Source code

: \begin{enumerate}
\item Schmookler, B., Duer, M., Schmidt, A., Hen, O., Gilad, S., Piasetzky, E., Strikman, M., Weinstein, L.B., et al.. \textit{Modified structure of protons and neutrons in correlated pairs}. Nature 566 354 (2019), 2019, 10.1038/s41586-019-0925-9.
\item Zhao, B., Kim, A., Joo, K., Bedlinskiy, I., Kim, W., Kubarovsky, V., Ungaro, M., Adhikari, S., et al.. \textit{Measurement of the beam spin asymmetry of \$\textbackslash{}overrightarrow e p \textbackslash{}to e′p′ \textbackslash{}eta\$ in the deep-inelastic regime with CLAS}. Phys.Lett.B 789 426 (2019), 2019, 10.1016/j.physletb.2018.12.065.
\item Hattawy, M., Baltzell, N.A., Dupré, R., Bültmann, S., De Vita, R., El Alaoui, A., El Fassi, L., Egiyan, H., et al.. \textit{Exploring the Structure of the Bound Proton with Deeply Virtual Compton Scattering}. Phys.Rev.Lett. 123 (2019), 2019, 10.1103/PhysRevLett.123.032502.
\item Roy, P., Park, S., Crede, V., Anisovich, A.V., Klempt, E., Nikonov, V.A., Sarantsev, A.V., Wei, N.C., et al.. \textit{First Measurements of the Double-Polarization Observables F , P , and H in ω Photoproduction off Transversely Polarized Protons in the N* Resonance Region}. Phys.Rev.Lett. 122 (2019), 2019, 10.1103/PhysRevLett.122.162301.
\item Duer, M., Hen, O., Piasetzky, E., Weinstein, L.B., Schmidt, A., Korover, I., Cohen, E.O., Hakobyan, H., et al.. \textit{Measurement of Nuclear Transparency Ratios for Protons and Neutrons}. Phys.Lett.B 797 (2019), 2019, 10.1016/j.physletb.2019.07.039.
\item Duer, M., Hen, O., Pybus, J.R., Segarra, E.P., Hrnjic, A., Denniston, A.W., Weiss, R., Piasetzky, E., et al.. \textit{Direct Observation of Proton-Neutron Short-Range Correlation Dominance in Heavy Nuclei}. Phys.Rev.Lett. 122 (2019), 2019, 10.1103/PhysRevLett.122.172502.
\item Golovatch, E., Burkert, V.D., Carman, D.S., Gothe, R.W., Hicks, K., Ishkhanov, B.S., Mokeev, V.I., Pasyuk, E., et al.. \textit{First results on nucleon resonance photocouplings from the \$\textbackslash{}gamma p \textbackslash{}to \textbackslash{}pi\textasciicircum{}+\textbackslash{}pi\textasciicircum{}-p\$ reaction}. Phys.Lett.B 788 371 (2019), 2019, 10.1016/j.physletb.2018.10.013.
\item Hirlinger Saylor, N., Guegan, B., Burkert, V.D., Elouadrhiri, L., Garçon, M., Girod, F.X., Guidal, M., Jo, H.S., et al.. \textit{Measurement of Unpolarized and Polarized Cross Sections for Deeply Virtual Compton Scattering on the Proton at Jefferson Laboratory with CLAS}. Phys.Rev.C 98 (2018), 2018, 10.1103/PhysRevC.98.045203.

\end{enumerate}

§ INSTRUCTIONS TO FOLLOW:
Repeat the material above in its entirety, exactly.

§ RESPONSE TO THE EXERCISE:
Source code

: \begin{enumerate}
\item Schmookler, B., Duer, M., Schmidt, A., Hen, O., Gilad, S., Piasetzky, E., Strikman, M., Weinstein, L.B., et al.. \textit{Modified structure of protons and neutrons in correlated pairs}. Nature 566 354 (2019), 2019, 10.1038/s41586-019-0925-9.
\item Zhao, B., Kim, A., Joo, K., Bedlinskiy, I., Kim, W., Kubarovsky, V., Ungaro, M., Adhikari, S., et al.. \textit{Measurement of the beam spin asymmetry of \$\textbackslash{}overrightarrow e p \textbackslash{}to e′p′ \textbackslash{}eta\$ in the deep-inelastic regime with CLAS}. Phys.Lett.B 789 426 (2019), 2019, 10.1016/j.physletb.2018.12.065.
\item Hattawy, M., Baltzell, N.A., Dupré, R., Bültmann, S., De Vita, R., El Alaoui, A., El Fassi, L., Egiyan, H., et al.. \textit{Exploring the Structure of the Bound Proton with Deeply Virtual Compton Scattering}. Phys.Rev.Lett. 123 (2019), 2019, 10.1103/PhysRevLett.123.032502.
\item Roy, P., Park, S., Crede, V., Anisovich, A.V., Klempt, E., Nikonov, V.A., Sarantsev, A.V., Wei, N.C., et al.. \textit{First Measurements of the Double-Polarization Observables F , P , and H in ω Photoproduction off Transversely Polarized Protons in the N* Resonance Region}. Phys.Rev.Lett. 122 (2019), 2019, 10.1103/PhysRevLett.122.162301.
\item Duer, M., Hen, O., Piasetzky, E., Weinstein, L.B., Schmidt, A., Korover, I., Cohen, E.O., Hakobyan, H., et al.. \textit{Measurement of Nuclear Transparency Ratios for Protons and Neutrons}. Phys.Lett.B 797 (2019), 2019, 10.1016/j.physletb.2019.07.039.
\item Duer, M., Hen, O., Pybus, J.R., Segarra, E.P., Hrnjic, A., Denniston, A.W., Weiss, R., Piasetzky, E., et al.. \textit{Direct Observation of Proton-Neutron Short-Range Correlation Dominance in Heavy Nuclei}. Phys.Rev.Lett. 122 (2019), 2019, 10.1103/PhysRevLett.122.172502.
\item Golovatch, E., Burkert, V.D., Carman, D.S., Gothe, R.W., Hicks, K., Ishkhanov, B.S., Mokeev, V.I., Pasyuk, E., et al.. \textit{First results on nucleon resonance photocouplings from the \$\textbackslash{}gamma p \textbackslash{}to \textbackslash{}pi\textasciicircum{}+\textbackslash{}pi\textasciicircum{}-p\$ reaction}. Phys.Lett.B 788 371 (2019), 2019, 10.1016/j.physletb.2018.10.013.
\item Hirlinger Saylor, N., Guegan, B., Burkert, V.D., Elouadrhiri, L., Garçon, M., Girod, F.X., Guidal, M., Jo, H.S., et al.. \textit{Measurement of Unpolarized and Polarized Cross Sections for Deeply Virtual Compton Scattering on the Proton at Jefferson Laboratory with CLAS}. Phys.Rev.C 98 (2018), 2018, 10.1103/PhysRevC.98.045203.

\end{enumerate}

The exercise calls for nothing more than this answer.